31 And Mattithiah, [one] of the Levites, who [was] the first-born of Shallum the Korahite, had the set office over the things that were made in the pans.
En Mattithja uit de Levieten, dewelke was de eerstgeborene van Sallum, den Korahiet, was in het ambt over het werk, dat in pannen gekookt wordt.
32 And [others] of their brethren, of the sons of the Kohathites, [were] over the show-bread, to prepare [it] every sabbath.
En uit de kinderen der Kahathieten, uit hun broederen, waren enigen over de broden der toerichting, om die alle sabbatten te bereiden.
33 And these [are] the singers, chief of the fathers of the Levites, [who remaining] in the chambers [were] free: for they were employed in [that] work day and night.
Uit dezen zijn ook de zangers, hoofden der vaderen onder de Levieten in de kameren, dienstvrij; want dag en nacht was het op hen, in dat werk te zijn.
34 These chief fathers of the Levites [were] chief throughout their generations; these dwelt at Jerusalem.
Dit zijn de hoofden der vaderen onder de Levieten, hoofden in hun geslachten; dezen woonden te Jeruzalem.
35 And in Gibeon dwelt the father of Gibeon, Jehiel, whose wife's name [was] Maachah:
Maar te Gibeon hadden gewoond Jeiel, de vader van Gibeon; de naam zijner zuster nu was Maacha.
36 And his first-born son Abdon, then Zur, and Kish, and Baal, and Ner, and Nadab,
En Abdon was zijn eerstgeboren zoon, daarna Zur, en Kis, en Baal, en Ner, en Nadab.
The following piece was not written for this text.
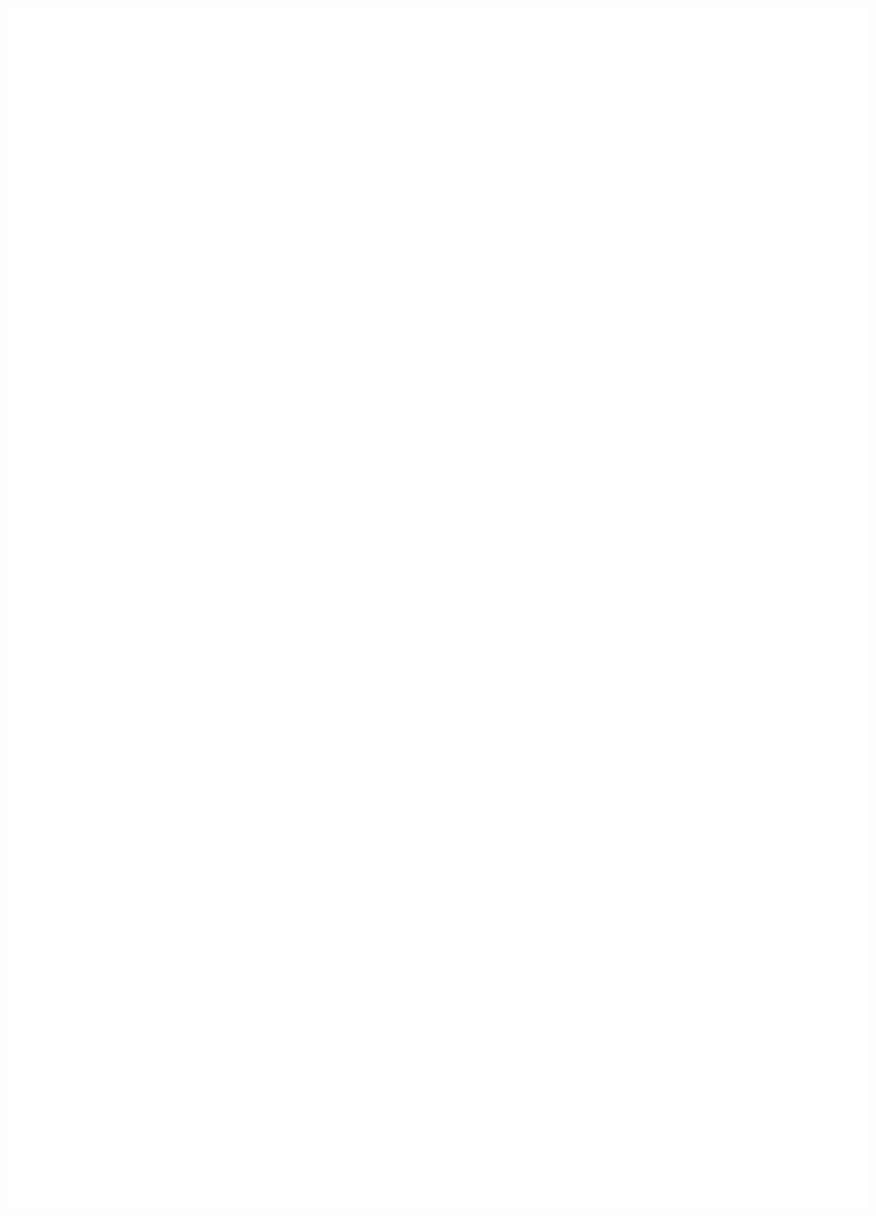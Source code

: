 <div>                            <div id="c1e603e0-db93-4ee9-9682-da583e22d7b5" class="plotly-graph-div" style="height:1200px; width:800px;"></div>            <script type="text/javascript">                require(["plotly"], function(Plotly) {                    window.PLOTLYENV=window.PLOTLYENV || {};                                    if (document.getElementById("c1e603e0-db93-4ee9-9682-da583e22d7b5")) {                    Plotly.newPlot(                        "c1e603e0-db93-4ee9-9682-da583e22d7b5",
37 And Gedor, and Ahio, and Zechariah, and Mikloth.
En Gedor, en Ahio, en Zacharja, en Mikloth.
38 And Mikloth begat Shimeam. And they also dwelt with their brethren at Jerusalem, over against their brethren.
Mikloth nu gewon Simeam; dezen woonden ook te Jeruzalem, tegenover hun broederen, met hun broederen.
39 And Ner begat Kish; and Kish begat Saul; and Saul begat Jonathan, and Malchi-shua, and Abinadab, and Esh-baal.
En Ner gewon Kis, en Kis gewon Saul, en Saul gewon Jonathan, en Malchi-sua, en Abinadab, en Esbaal.
40 And the son of Jonathan [was] Merib-baal: and Merib-baal begat Micah.
En Jonathans zoon van Merib-baal, en Merib-baal gewon Micha.
41 And the sons of Micah [were], Pithon, and Melech, and Tahrea, [and Ahaz].
De kinderen van Micha nu waren Pithon, en Melech, en Thaerea.
42 And Ahaz begat Jarah; and Jarah begat Alemeth, and Azmaveth, and Zimri; and Zimri begat Moza;
En Achaz gewon Jaera, en Jaera gewon Alemeth, en Azmaveth, en Zimri; en Zimri gewon Moza;
43 And Moza begat Binea; and Rephaiah his son, Eleasah his son, Azel his son.
En Moza gewon Bina; wiens zoon was Refaja; wiens zoon was Elasa; wiens zoon was Azel.
44 And Azel had six sons, whose names [are] these, Azrikam, Bocheru, and Ishmael, and Sheariah, and Obadiah, and Hanan: these [were] the sons of Azel.
Azel nu had zes zonen, en dit zijn hun namen: Azrikam, Bochru, en Ismael, en Searja, en Obadja, en Hanan; dezen zijn Azels zonen.